---- DATA SHOWN

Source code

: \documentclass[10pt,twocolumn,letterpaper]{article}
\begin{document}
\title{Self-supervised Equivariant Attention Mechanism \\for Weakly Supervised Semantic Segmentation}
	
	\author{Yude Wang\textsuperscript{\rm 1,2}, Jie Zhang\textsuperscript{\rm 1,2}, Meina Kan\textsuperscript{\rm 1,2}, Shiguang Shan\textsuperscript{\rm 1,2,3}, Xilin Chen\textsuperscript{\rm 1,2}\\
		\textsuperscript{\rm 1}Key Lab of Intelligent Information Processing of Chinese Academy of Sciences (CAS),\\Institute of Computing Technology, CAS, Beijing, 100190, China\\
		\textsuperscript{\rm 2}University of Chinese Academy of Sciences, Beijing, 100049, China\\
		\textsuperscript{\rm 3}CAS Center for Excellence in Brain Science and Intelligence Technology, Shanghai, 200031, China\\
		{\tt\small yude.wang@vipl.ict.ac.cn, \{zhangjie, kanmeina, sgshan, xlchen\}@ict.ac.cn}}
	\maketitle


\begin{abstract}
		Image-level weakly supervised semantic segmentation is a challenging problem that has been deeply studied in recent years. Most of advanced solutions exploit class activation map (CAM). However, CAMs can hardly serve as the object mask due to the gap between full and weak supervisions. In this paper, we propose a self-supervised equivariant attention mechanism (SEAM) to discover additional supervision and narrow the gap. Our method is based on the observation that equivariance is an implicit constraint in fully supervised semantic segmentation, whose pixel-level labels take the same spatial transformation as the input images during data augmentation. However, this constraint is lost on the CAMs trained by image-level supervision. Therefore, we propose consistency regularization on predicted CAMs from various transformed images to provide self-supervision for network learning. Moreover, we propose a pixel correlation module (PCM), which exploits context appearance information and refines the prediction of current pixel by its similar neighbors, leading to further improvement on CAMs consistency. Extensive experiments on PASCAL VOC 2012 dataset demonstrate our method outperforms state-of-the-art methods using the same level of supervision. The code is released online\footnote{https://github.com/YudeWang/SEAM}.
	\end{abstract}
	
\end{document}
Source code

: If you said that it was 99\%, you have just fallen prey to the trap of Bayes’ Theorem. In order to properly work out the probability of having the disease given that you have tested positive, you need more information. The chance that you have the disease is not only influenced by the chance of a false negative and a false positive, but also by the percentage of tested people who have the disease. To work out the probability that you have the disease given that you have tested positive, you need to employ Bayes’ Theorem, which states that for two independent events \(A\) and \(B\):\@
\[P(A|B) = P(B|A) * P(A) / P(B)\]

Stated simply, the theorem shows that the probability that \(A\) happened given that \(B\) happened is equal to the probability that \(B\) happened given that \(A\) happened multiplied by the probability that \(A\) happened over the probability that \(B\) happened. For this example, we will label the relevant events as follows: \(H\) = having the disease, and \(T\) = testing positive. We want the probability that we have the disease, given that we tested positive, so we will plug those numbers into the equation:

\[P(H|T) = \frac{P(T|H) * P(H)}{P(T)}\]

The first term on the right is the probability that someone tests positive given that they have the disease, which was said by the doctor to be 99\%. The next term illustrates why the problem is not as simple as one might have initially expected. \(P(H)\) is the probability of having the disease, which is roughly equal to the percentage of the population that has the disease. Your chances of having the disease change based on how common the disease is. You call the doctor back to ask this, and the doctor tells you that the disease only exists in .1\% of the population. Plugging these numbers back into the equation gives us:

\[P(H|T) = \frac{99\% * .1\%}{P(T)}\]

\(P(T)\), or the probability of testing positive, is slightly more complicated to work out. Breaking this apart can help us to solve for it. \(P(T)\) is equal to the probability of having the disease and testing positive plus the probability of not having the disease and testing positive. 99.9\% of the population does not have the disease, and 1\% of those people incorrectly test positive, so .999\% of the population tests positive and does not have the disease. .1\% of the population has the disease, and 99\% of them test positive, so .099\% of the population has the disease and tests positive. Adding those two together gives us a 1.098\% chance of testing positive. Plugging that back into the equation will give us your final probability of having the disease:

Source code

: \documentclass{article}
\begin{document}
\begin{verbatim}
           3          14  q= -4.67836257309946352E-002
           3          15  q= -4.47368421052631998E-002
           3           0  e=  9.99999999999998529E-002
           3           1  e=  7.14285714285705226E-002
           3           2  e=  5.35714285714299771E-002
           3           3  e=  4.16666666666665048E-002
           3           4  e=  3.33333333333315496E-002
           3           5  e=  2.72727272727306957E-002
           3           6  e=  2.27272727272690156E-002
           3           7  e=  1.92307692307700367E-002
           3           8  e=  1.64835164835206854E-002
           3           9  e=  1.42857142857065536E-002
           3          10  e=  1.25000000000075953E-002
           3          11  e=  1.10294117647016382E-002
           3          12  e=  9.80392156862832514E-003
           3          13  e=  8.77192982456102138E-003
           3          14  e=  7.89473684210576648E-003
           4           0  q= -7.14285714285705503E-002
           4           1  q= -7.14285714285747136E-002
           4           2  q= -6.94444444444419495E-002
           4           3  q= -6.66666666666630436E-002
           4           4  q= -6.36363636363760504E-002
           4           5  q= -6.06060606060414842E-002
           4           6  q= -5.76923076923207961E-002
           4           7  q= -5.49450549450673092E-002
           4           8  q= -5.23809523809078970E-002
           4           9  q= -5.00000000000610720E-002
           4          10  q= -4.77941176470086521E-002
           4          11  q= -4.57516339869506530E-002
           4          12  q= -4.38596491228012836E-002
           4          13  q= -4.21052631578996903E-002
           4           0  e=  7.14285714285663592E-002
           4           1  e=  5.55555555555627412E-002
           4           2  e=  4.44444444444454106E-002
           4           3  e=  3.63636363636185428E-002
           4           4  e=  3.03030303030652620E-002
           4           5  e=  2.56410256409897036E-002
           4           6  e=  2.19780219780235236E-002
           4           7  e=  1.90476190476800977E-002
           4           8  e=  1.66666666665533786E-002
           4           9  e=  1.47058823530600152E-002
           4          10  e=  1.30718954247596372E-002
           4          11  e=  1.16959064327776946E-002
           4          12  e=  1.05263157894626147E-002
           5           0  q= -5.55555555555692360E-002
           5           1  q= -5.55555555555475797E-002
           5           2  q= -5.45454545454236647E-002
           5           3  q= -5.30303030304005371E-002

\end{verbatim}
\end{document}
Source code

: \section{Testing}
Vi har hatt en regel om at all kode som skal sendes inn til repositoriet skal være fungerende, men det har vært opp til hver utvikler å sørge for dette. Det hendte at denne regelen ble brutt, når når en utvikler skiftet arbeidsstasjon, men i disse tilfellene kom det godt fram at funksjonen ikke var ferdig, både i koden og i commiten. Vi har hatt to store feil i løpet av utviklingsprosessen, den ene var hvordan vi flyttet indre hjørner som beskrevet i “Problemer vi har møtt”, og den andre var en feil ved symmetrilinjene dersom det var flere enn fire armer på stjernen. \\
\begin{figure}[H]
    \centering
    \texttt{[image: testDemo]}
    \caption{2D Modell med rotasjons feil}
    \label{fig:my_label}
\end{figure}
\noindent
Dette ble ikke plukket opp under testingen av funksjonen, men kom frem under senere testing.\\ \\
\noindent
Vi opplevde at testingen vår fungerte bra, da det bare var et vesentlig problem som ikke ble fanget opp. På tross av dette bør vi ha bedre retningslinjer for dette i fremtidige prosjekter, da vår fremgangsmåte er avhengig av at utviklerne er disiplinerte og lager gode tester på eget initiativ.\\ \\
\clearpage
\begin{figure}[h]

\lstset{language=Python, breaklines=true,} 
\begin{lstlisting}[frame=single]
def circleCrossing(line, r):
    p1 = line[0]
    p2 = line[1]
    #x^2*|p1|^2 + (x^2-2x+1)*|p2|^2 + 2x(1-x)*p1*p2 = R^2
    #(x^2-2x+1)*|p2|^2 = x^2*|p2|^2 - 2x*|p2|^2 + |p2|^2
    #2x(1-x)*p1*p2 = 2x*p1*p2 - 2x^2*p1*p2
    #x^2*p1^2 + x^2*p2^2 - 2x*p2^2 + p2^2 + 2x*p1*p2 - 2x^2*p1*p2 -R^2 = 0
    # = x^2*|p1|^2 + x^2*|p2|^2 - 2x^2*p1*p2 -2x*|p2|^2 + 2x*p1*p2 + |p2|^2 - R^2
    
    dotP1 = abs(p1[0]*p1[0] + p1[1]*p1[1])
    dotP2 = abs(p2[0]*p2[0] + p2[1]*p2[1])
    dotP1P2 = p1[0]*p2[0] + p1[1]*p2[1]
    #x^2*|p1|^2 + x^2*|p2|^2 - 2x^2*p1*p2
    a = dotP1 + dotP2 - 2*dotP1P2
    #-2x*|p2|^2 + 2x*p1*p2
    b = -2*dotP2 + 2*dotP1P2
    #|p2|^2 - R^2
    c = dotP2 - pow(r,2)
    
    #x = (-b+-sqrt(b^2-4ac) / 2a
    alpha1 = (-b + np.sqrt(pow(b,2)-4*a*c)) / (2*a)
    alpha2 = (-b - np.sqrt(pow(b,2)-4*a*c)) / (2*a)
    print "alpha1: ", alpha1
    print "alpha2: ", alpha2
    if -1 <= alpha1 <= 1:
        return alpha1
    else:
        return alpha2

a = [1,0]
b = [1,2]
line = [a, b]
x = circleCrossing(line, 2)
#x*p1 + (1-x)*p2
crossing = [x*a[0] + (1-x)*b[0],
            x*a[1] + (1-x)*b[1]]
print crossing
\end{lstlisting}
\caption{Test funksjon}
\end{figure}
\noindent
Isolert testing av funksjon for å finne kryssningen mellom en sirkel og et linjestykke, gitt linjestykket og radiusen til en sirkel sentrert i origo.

--------

:: EXERCISE ::
Examine the listing and count its lines containing the word "lstlisting". State the count alone.

:: RESULT OF THE TASK ::
2